Google shuts down Chrome Sync for third-party browsers on Android
If you are using a third-party web browser on your Android device and Google Sync, you may have noticed that syncing stopped working all of a sudden.
Quite a few browsers are based on Chromium, the open source part of Chrome. This is efficient for developers, as they don't have to concentrate on core features such as getting page rendering right or ensuring support for new web technologies, but can concentrate on other areas to distinguish the browser from Chrome, Chromium, and third-party browsers based on Chromium.
Android Police reports that Google has shut down access to Chrome Sync for third-party web browsers on Android. The change affects even Chromium itself, which Google sees as a third-party browser when it comes to Chrome's sync functionality.
Developers filed a bug on January 3, and a Google developer gave the following response on January 24:
We locked down access to chromesync scoped refresh tokens to address a security vulnerability. When we did so, we knew that this may break some 3P browsers which made use of chromesync scoped refresh tokens to leverage Chrome Sync for their users.
Chrome Sync has never officially been supported for 3P browsers. We do not intend to create a solution by which 3P browsers can whitelist themsleves or their users so that they can get chromesync scoped refresh tokens. Note that Chromium for Android is technically considered a 3P browser.

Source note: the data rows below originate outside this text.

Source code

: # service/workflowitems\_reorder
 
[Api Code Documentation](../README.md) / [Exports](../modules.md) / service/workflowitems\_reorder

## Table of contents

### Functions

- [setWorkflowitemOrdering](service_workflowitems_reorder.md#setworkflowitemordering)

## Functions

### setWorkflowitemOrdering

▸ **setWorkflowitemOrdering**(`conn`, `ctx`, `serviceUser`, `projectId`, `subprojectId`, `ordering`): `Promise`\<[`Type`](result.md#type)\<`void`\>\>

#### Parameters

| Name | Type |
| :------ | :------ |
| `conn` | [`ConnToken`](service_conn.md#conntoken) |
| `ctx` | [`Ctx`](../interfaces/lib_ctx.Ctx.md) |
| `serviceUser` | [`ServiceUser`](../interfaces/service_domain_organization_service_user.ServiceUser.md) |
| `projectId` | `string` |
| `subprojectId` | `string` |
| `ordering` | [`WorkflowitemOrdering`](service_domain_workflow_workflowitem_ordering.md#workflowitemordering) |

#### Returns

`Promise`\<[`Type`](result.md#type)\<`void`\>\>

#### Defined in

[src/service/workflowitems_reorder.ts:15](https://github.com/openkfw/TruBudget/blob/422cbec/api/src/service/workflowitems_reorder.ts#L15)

Marking as WontFix, accordingly.
The Google developer mentioned that access was locked down due to a security vulnerability, and that access to the Sync API was never supported officially.

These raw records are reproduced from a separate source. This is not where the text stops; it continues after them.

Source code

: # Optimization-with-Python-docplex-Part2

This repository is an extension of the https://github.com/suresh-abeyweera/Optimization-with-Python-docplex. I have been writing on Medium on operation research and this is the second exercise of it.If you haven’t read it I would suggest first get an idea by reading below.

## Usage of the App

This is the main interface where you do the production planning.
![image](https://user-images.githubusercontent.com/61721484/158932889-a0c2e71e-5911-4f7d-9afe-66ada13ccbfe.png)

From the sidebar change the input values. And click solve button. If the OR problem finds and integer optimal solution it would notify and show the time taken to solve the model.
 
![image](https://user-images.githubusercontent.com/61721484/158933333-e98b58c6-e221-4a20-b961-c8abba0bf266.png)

Chrome Sync may still work on some devices, as refresh tokens may still be available. This will change eventually, and new users and those that set up a browser anew will notice that sync is no longer working
You can verify the state of Chrome Sync on your Android device by loading chrome://sync-internals in the mobile browser's address bar.

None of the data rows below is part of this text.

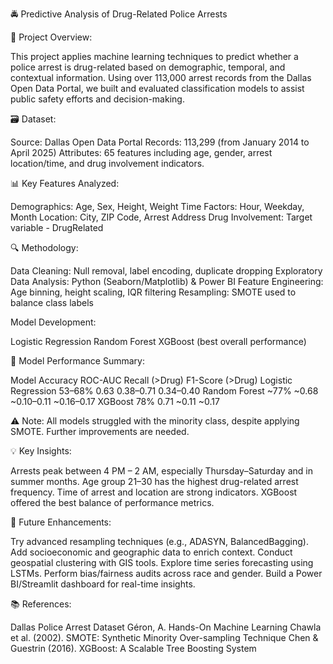 🚔 Predictive Analysis of Drug-Related Police Arrests

📌 Project Overview:

This project applies machine learning techniques to predict whether a police arrest is drug-related based on demographic, temporal, and contextual information. Using over 113,000 arrest records from the Dallas Open Data Portal, we built and evaluated classification models to assist public safety efforts and decision-making.



🗃️ Dataset:

Source: Dallas Open Data Portal
Records: 113,299 (from January 2014 to April 2025)
Attributes: 65 features including age, gender, arrest location/time, and drug involvement indicators.


📊 Key Features Analyzed:

Demographics: Age, Sex, Height, Weight
Time Factors: Hour, Weekday, Month
Location: City, ZIP Code, Arrest Address
Drug Involvement: Target variable - DrugRelated

🔍 Methodology:

Data Cleaning: Null removal, label encoding, duplicate dropping
Exploratory Data Analysis: Python (Seaborn/Matplotlib) & Power BI
Feature Engineering: Age binning, height scaling, IQR filtering
Resampling: SMOTE used to balance class labels

Model Development:

Logistic Regression
Random Forest
XGBoost (best overall performance)

🧪 Model Performance Summary:

Model	Accuracy	ROC-AUC	Recall (>Drug)	F1-Score (>Drug)
Logistic Regression	53–68%	0.63	0.38–0.71	0.34–0.40
Random Forest	~77%	~0.68	~0.10–0.11	~0.16–0.17
XGBoost	78%	0.71	~0.11	~0.17

⚠️ Note: All models struggled with the minority class, despite applying SMOTE. Further improvements are needed.

💡 Key Insights:

Arrests peak between 4 PM – 2 AM, especially Thursday–Saturday and in summer months.
Age group 21–30 has the highest drug-related arrest frequency.
Time of arrest and location are strong indicators.
XGBoost offered the best balance of performance metrics.

🔮 Future Enhancements:

Try advanced resampling techniques (e.g., ADASYN, BalancedBagging).
Add socioeconomic and geographic data to enrich context.
Conduct geospatial clustering with GIS tools.
Explore time series forecasting using LSTMs.
Perform bias/fairness audits across race and gender.
Build a Power BI/Streamlit dashboard for real-time insights.


📚 References:

Dallas Police Arrest Dataset
Géron, A. Hands-On Machine Learning
Chawla et al. (2002). SMOTE: Synthetic Minority Over-sampling Technique
Chen & Guestrin (2016). XGBoost: A Scalable Tree Boosting System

Check the credentials listing to see if a token has been received, and the server connection under local state. While you may still see a token -- if it was received before Google made the change -- new users will see n/a under received token and an auth error under server connection.
There is nothing that you can do about it. Google stated already that it won't enable sync access for third-party Android clients again, and that there won't be a whitelist as well. Clients may add their own sync functionality, or if available, third-party sync to their browsers.
Mercury Browser (chromium) +Mercury Extensions = sync without any problems.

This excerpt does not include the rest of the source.